I told my doc I had smoked a lot of this in the past as well as taken stimulant drugs and could that have caused my C problems. (I asked as I would always have a good clear out on the stiumulants!!)

He said the stimulants would not have caused motility problems, but cannabis can cause the gut to become 'sluggish'. In his terms.

Def increases appetite though


----------



## IndianRopeTrick (Jul 25, 2013)

I am not in an extreme position, so I don't really need weed. But for those who might need it, this video (Dr.Sanjay Gupta) might help in making a decision -

It says that get a variety which has more CBD and less THC (the part that gets people "high").


----------



## Alyeska Martinez (Sep 9, 2013)

I'm considering trying it. It seems like it would help relax the muscles that are always spasming. I'd love to hear more experiences though.


----------



## flitwit (Oct 3, 2013)

I live in California, and had a prescription for medical marijuana before I became sick. I was in college, and studying was about all I did, all day, every day. At night my brain just wouldn't turn off, I couldn't relax, so I smoked just before bed, basically using it as a sleep aid or to just relax. Anyway, after becoming ill and developing IBS (which became severe pretty much overnight), I tried smoking as I always did at night, and it made things so much worse. I was so weak from D that the added lethargy and effects from the MJ just made things unbearable. I mean think about how it feels to have an IBS episode that wakes you from deep sleep. It's brutal. It gave me so much anxiety, and I had been smoking for about a year at that point, so I was well used to the effects of MJ. I also had / have severe back pain, and it did absolutely zilch for that. Not even the slightest bit did it relive the pain.

So, I wouldn't recommend it... I don't see the benefit. It did nothing to calm my system.

BTW, when I went to the ER (when the back pain and D struck) they gave me morphine for the pain... they insisted. Wow, what a way to make a really agonizing time even worse. Nightmare of a night that was.


----------



## un800 (Aug 29, 2010)

I've tried the Indica strain, "Headband" for pain and it just amplified my back pain. I'm not a novice with this stuff.
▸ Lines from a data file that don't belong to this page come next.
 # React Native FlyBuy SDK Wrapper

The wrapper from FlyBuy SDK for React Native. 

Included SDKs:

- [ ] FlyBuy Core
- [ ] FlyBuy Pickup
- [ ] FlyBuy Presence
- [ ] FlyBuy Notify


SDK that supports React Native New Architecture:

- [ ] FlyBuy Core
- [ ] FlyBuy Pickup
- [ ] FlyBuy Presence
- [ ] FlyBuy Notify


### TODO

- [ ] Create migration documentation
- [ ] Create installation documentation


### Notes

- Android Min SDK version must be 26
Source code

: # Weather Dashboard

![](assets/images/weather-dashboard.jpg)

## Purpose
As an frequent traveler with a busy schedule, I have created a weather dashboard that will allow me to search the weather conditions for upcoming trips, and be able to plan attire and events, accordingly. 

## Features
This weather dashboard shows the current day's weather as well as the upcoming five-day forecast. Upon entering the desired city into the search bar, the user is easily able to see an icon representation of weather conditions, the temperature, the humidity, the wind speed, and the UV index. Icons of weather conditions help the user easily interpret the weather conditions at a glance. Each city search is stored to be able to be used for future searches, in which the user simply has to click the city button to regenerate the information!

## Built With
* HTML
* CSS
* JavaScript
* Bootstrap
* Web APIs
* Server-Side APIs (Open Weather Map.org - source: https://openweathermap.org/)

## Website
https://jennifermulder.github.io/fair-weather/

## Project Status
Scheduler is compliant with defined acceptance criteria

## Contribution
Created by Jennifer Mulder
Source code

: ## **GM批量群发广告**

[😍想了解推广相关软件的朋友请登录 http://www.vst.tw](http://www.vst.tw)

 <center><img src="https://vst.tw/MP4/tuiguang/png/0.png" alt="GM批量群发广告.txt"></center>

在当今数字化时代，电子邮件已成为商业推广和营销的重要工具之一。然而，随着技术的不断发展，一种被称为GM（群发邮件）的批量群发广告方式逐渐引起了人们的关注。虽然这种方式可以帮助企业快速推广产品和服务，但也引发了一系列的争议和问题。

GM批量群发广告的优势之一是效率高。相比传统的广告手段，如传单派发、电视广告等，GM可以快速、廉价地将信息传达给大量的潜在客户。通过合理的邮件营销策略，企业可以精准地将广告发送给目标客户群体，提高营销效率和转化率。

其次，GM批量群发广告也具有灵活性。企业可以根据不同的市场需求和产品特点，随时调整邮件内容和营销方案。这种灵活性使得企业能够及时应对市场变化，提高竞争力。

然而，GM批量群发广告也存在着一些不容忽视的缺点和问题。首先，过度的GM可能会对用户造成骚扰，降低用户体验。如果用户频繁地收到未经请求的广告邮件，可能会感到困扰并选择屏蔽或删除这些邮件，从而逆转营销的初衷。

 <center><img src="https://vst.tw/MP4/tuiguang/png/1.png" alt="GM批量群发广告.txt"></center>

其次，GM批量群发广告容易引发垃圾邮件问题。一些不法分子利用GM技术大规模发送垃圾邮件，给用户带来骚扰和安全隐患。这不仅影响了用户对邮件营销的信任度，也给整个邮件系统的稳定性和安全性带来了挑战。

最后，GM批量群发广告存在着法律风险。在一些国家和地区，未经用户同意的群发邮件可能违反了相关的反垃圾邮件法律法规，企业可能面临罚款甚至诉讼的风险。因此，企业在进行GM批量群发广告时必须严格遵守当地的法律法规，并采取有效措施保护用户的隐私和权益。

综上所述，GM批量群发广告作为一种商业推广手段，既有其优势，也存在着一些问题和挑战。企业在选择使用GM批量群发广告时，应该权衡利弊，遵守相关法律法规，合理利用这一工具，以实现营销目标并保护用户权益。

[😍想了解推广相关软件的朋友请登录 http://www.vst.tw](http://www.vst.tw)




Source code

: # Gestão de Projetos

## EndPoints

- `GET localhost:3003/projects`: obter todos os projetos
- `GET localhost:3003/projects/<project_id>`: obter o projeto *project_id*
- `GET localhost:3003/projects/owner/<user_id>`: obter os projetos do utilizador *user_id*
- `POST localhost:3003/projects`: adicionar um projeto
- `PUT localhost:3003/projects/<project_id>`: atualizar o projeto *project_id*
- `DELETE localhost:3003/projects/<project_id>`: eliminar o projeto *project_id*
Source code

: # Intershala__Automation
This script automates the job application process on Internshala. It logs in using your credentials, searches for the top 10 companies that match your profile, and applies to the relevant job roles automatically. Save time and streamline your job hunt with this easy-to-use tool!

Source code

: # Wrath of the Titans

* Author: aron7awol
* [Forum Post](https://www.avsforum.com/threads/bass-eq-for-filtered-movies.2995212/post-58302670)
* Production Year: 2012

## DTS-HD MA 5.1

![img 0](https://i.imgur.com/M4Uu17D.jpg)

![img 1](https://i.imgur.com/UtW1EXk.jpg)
I didn't smoke a ton if it. Was happy, not high. All it does for me is double how bloated I get and increases back and joint pain.

Not a huge fan of it as a solution for IBS. It does help with my PTSD issues. That's my input.


----------



## Leo41 (Dec 13, 2010)

Funny how this thread fell by the wayside.
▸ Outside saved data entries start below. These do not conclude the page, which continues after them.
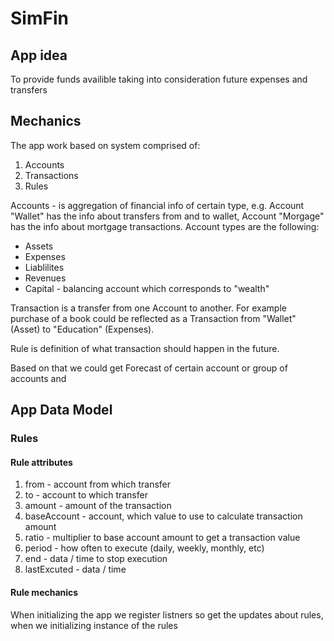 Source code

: # SimFin

## App idea

To provide funds availible taking into consideration future expenses and transfers

## Mechanics

The app work based on system comprised of:
1. Accounts
2. Transactions
3. Rules

Accounts - is aggregation of financial info of certain type, e.g. Account "Wallet" has the info about transfers from and to wallet, Account "Morgage" has the info about mortgage transactions. Account types are the following:
- Assets
- Expenses
- Liablilites
- Revenues
- Capital - balancing account which corresponds to "wealth"


Transaction is a transfer from one Account to another. For example purchase of a book could be reflected as a Transaction from "Wallet" (Asset) to "Education" (Expenses).

Rule is definition of what transaction should happen in the future.

Based on that we could get Forecast of certain account or group of accounts and 

## App Data Model

### Rules

#### Rule attributes

1. from - account from which transfer
2. to - account to which transfer
3. amount - amount of the transaction
4. baseAccount - account, which value to use to calculate transaction amount
5. ratio - multiplier to base account amount to get a transaction value
6. period - how often to execute (daily, weekly, monthly, etc)
7. end - data / time to stop execution
8. lastExcuted - data / time

#### Rule mechanics

When initializing the app we register listners so get the updates about rules, when we initializing instance of the rules  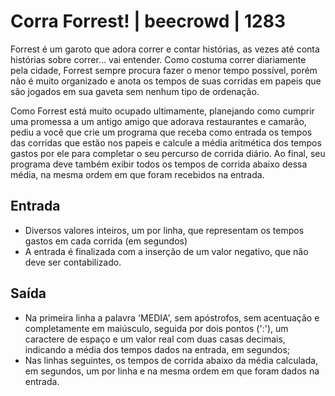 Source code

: # Corra Forrest! | beecrowd | 1283

Forrest é um garoto que adora correr e contar histórias, as vezes até conta histórias sobre correr... vai entender. Como costuma correr diariamente pela cidade, Forrest sempre procura fazer o menor tempo possível, porém não é muito organizado e anota os tempos de suas corridas em papeis que são jogados em sua gaveta sem nenhum tipo de ordenação.

Como Forrest está muito ocupado ultimamente, planejando como cumprir uma promessa a um antigo amigo que adorava restaurantes e camarão, pediu a você que crie um programa que receba como entrada os tempos das corridas que estão nos papeis e calcule a média aritmética dos tempos gastos por ele para completar o seu percurso de corrida diário. Ao final, seu programa deve também exibir todos os tempos de corrida abaixo dessa média, na mesma ordem em que foram recebidos na entrada.

## Entrada
 - Diversos valores inteiros, um por linha, que representam os tempos gastos em cada corrida (em segundos) 
 - A entrada é finalizada com a inserção de um valor negativo, que não deve ser contabilizado.

## Saída
 - Na primeira linha a palavra 'MEDIA', sem apóstrofos, sem acentuação e completamente em maiúsculo, seguida por dois pontos (':'), um caractere de espaço e um valor real com duas casas decimais, indicando a média dos tempos dados na entrada, em segundos;
 - Nas linhas seguintes, os tempos de corrida abaixo da média calculada, em segundos, um por linha e na mesma ordem em que foram dados na entrada.
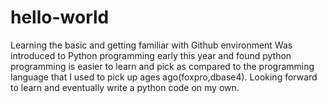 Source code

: # hello-world
Learning the basic and getting familiar with Github environment
Was introduced to Python programming early this year and found python programming is easier to learn and pick as compared to the programming language that I used to pick up ages ago(foxpro,dbase4). 
Looking forward to learn and eventually write a python code on my own. 
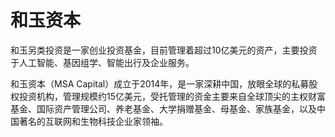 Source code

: # 和玉资本

和玉另类投资是一家创业投资基金，目前管理着超过10亿美元的资产，主要投资于人工智能、基因组学、智能出行及企业服务。

和玉资本（MSA Capital）成立于2014年，是一家深耕中国，放眼全球的私募股权投资机构，管理规模约15亿美元，受托管理的资金主要来自全球顶尖的主权财富基金、国际资产管理公司、养老基金、大学捐赠基金、母基金、家族基金，以及中国著名的互联网和生物科技企业家领袖。
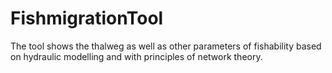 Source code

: # FishmigrationTool
The tool shows the thalweg as well as other parameters of fishability based on hydraulic modelling and with principles of network theory. 
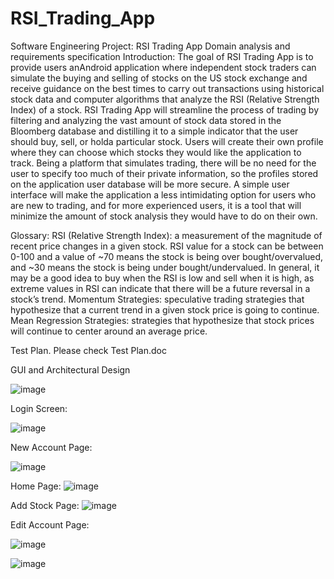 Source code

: # RSI_Trading_App
Software Engineering Project: RSI Trading App
Domain analysis and requirements specification
Introduction: 
The goal of RSI Trading App is to provide users anAndroid application where independent stock traders can simulate the buying and selling of stocks on the US stock exchange and receive guidance on the best times to carry out transactions using historical stock data and computer algorithms that analyze the RSI (Relative Strength Index) of a stock. RSI Trading App will streamline the process of trading by filtering and analyzing the vast amount of stock data stored in the Bloomberg database and distilling it to a simple indicator that the user should buy, sell, or holda particular stock. Users will create their own profile where they can choose which stocks they would like the application to track. Being a platform that simulates trading, there will be no need for the user to specify too much of their private information, so the profiles stored on the application user database will be more secure. A simple user interface will make the application a less intimidating option for users who are new to trading, and for more experienced users, it is a tool that will minimize the amount of stock analysis they would have to do on their own. 


Glossary:
RSI (Relative Strength Index): a measurement of the magnitude of recent price changes in a given stock. RSI value for a stock can be between 0-100 and a value of ~70 means the stock is being over bought/overvalued, and ~30 means the stock is being under bought/undervalued. In general, it may be a good idea to buy when the RSI is low and sell when it is high, as extreme values in RSI can indicate that there will be a future reversal in a stock’s trend. 
Momentum Strategies: speculative trading strategies that hypothesize that a current trend in a given stock price is going to continue. 
Mean Regression Strategies: strategies that hypothesize that stock prices will continue to center around an average price. 


Test Plan.
Please check Test Plan.doc


GUI and Architectural Design


![image](https://user-images.githubusercontent.com/91506037/189186339-c4f2a8dc-5fc7-4d70-8e2a-b288c09d8cc1.png)

Login Screen:

![image](https://user-images.githubusercontent.com/91506037/189186399-84f5c170-b0c2-48a6-be39-ab7a63dbc08c.png)

New Account Page:

![image](https://user-images.githubusercontent.com/91506037/189186463-6dd063cd-1a6a-4f91-b133-1e9b0cb4efec.png)

Home Page:
![image](https://user-images.githubusercontent.com/91506037/189186493-3a0b58ac-5749-496f-b691-c83a3455a7b4.png)

Add Stock Page:
![image](https://user-images.githubusercontent.com/91506037/189186545-be5c0747-ed00-4e3c-b75f-ff23de7621f6.png)

Edit Account Page:

![image](https://user-images.githubusercontent.com/91506037/189186566-4eb0bed8-25c1-4260-9ffa-0ece7920cee6.png)


![image](https://user-images.githubusercontent.com/91506037/189186494-99aa6cd8-da48-4fba-864f-92d34ced146e.png)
http://medicalmarijuana.com/medical-marijuana-treatments/Irritable-Bowel-Syndrome


----------



## marleyma (Aug 13, 2014)

Thanks for the article! Good find. I agree with it. It unfortunately does not help with producing a bowel movement (for me) but it for sure helps with many other symptoms especially nausea.


----------



## Leo41 (Dec 13, 2010)

marleyma said:


> Thanks for the article! Good find. I agree with it. It unfortunately does not help with producing a bowel movement (for me) but it for sure helps with many other symptoms especially nausea.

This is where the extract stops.